In Rotterdam ontving het Jeugdsportfonds recentelijk een groot bedrag uit de gemeentelijke sportbegroting. Dat zou Postma ook graag zien gebeuren in Amsterdam. “Vergeet niet dat we ook een bijdrage leveren aan het verenigingsleven door kinderen lid te maken. Een aanvullende subsidie uit het potje Sport en Recreatie lijkt mij een logische stap.”
Postma ziet kansen voor een intensievere samenwerking met wethouder Eric van der Burg (VVD, Sport en Recreatie). “Problemen zoals obesitas onder kinderen kunnen we samen te lijf gaan. Via onze contacten met het onderwijs, jeugdzorg en welzijnsinstellingen valt een groot deel van de doelgroep te bereiken.”
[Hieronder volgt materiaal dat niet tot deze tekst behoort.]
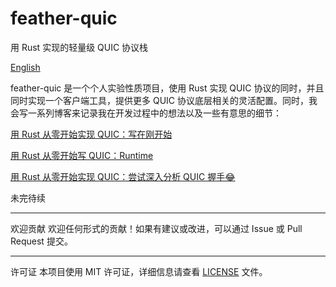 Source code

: # feather-quic
用 Rust 实现的轻量级 QUIC 协议栈

[English](./README.md)

feather-quic 是一个个人实验性质项目，使用 Rust 实现 QUIC 协议的同时，并且同时实现一个客户端工具，提供更多 QUIC 协议底层相关的灵活配置。同时，我会写一系列博客来记录我在开发过程中的想法以及一些有意思的细节：

[用 Rust 从零开始实现 QUIC：写在刚开始](https://jt26wzz.com/posts/0001-implement-quic-in-rust/)

[用 Rust 从零开始写 QUIC：Runtime](https://jt26wzz.com/posts/0002-implement-quic-in-rust-runtime/)

[用 Rust 从零开始实现 QUIC：尝试深入分析 QUIC 握手😂](https://jt26wzz.com/posts/0003-implement-quic-in-rust/)

未完待续

---

欢迎贡献
欢迎任何形式的贡献！如果有建议或改进，可以通过 Issue 或 Pull Request 提交。

---

许可证
本项目使用 MIT 许可证，详细信息请查看 [LICENSE](./LICENSE.md) 文件。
Een woordvoerder van wethouder Van der Burg laat weten dat er in de tijd van de bezuinigingen bij de gemeente “absoluut geen ruimte bestaat voor een extra bijdrage”. Op de sportbegroting zijn volgens haar geen middelen beschikbaar voor de bestrijding van armoede. Wel moedigt Sport en Recreatie een verbinding aan tussen het Jeugdsportfonds en activiteiten die sport onder kinderen stimuleren, zoals JUMP-in.
Een deel van het geld dat de gemeente Amsterdam steekt in sportstimulering, kan volgens Postma beter besteed worden aan het Jeugdsportfonds. “Bij ons is een enorme groep te vinden die helemaal niet gestimuleerd hoeft te worden, maar sport simpelweg niet kan betalen.”